Bolsonaro não se propôs a fazer um governo de centro, a lógica da formação da sua equipe, sua forma de atuação e a narrativa política que adotou, assumidamente de direita, é incompatível com a construção de uma coalizão ampla. Bolsonaro foi o candidato antissistema, vê a proximidade com o centro político como ameaça ao seu prestígio popular e sinônimo de fisiologismo e o patrimonialismo. Está mais para Dilma Rousseff com sinal trocado, do que para Fernando Henrique Cardoso e Lula, embora o primeiro não tenha metido os pés pelas mãos como o segundo. Seus ataques à política tradicional são uma demonstração dessa incompatibilidade de gênios. Para manter a base eleitoral que o levou ao segundo turno, enquanto gozar de prestígio popular, não fará nenhum movimento em direção ao centro político que possa parecer aos seus eleitores um “estelionato eleitoral”. Somente um fracasso na economia, uma “vaca” sinistra, para usar a linguagem dos surfistas, pode levar Bolsonaro a um “arreglo”.

Previdência
Esse é o grande nó da relação do Palácio do Planalto com o Congresso, que continua sendo hegemonizado pelo centro. Tanto o PSL quanto o PT estão isolados. No Senado, com a eleição de Davi Alcolumbre e a escolha do senador Fernando Bezerra Coelho (MDB-PE) para líder do governo, a situação é menos grave, a Casa gosta de “azeite”, mar liso.
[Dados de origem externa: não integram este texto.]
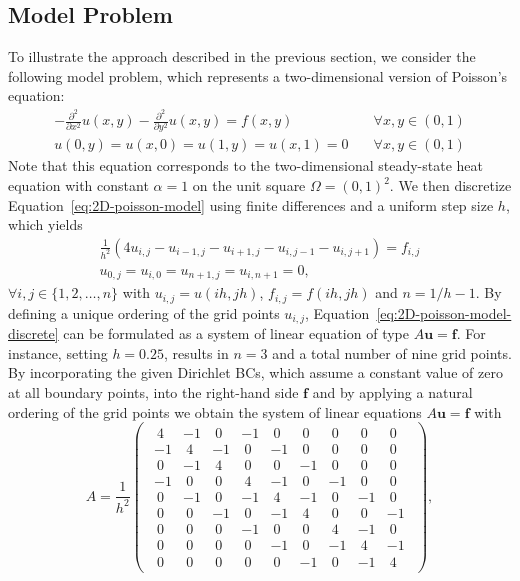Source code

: \subsection{Model Problem}
To illustrate the approach described in the previous section, we consider the following model problem, which represents a two-dimensional version of Poisson's equation:
\begin{equation}
	\begin{split}
		-\frac{\partial^2}{\partial x^2} u(x,y) - \frac{\partial^2}{\partial y^2} u(x,y) = f(x, y) \quad & \forall x, y \in (0, 1) \\
		u(0, y) = u(x, 0) = u(1, y) = u(x, 1) = 0 \quad & \forall x, y \in (0, 1)
	\end{split}
	\label{eq:2D-poisson-model}
\end{equation}
Note that this equation corresponds to the two-dimensional steady-state heat equation with constant $\alpha = 1$ on the unit square $\Omega = ( 0, 1 )^2$.
We then discretize Equation~\eqref{eq:2D-poisson-model} using finite differences and a uniform step size $h$, which yields
\begin{equation}
	\begin{aligned}
		\frac{1}{h^2} (4 u_{i,j} - u_{i-1, j} - u_{i+1, j} - u_{i, j-1} - u_{i, j+1}) = f_{i, j} \\
		u_{0, j} = u_{i, 0} = u_{n+1, j} = u_{i, n+1} = 0,
	\end{aligned} 
	\label{eq:2D-poisson-model-discrete}
\end{equation}
$\forall i, j \in \{1, 2, \dots, n\}$ with $u_{i,j} = u(ih, jh)$, $f_{i,j} = f(ih, jh)$ and $n = 1/h - 1$.
By defining a unique ordering of the grid points $u_{i, j}$, Equation~\eqref{eq:2D-poisson-model-discrete} can be formulated as a system of linear equation of type $A \bm{u} = \bm{f}$. 
For instance, setting $h = 0.25$, results in $n = 3$ and a total number of nine grid points.
By incorporating the given Dirichlet BCs, which assume a constant value of zero at all boundary points, into the right-hand side $\bm{f}$ and by applying a natural ordering of the grid points we obtain the system of linear equations $A \bm{u} = \bm{f}$ with
\begin{equation}
A = \frac{1}{h^2} \begin{pmatrix}
\begin{array}{ccc|ccc|ccc}~4&-1&~0&-1&~0&~0&~0&~0&~0\\-1&~4&-1&~0&-1&~0&~0&~0&~0\\~0&-1&~4&~0&~0&-1&~0&~0&~0\\\hline -1&~0&~0&~4&-1&~0&-1&~0&~0\\~0&-1&~0&-1&~4&-1&~0&-1&~0\\~0&~0&-1&~0&-1&~4&~0&~0&-1\\\hline ~0&~0&~0&-1&~0&~0&~4&-1&~0\\~0&~0&~0&~0&-1&~0&-1&~4&-1\\~0&~0&~0&~0&~0&-1&~0&-1&~4\end{array}
	\end{pmatrix},
\label{eq:2D-poisson-assembled-matrix}
\end{equation}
Na Câmara, somente se cria quem “entuba grebando de back”. Quem acompanha as sessões do plenário observa um “crowd” cheio de “prego”, ou seja, muitos novatos para poucas ondas. Nos bastidores, as raposas do centro político se articulam em torno de Rodrigo Maia (DEM-RJ), que vem sendo alvo de ataques do filho mais novo do presidente da República, o vereador carioca Carlos Bolsonaro, e dos partidários mais radicalizados do presidente da República.

Além de não poder dialogar com o PT, que está no seu papel de fazer oposição, Bolsonaro tem dificuldades com seu próprio partido, o PSL, que pauta suas ações pela antipolítica, concentrando os ataques no Supremo, além de defender interesses fortemente corporativos que estão em contradição com a reforma da Previdência. Mas há uma realidade inescapável: governar é uma ação política, implica interação com o Congresso, o Judiciário e a sociedade civil. Por essa razão, a semana começa com Bolsonaro e Maia se estranhando novamente.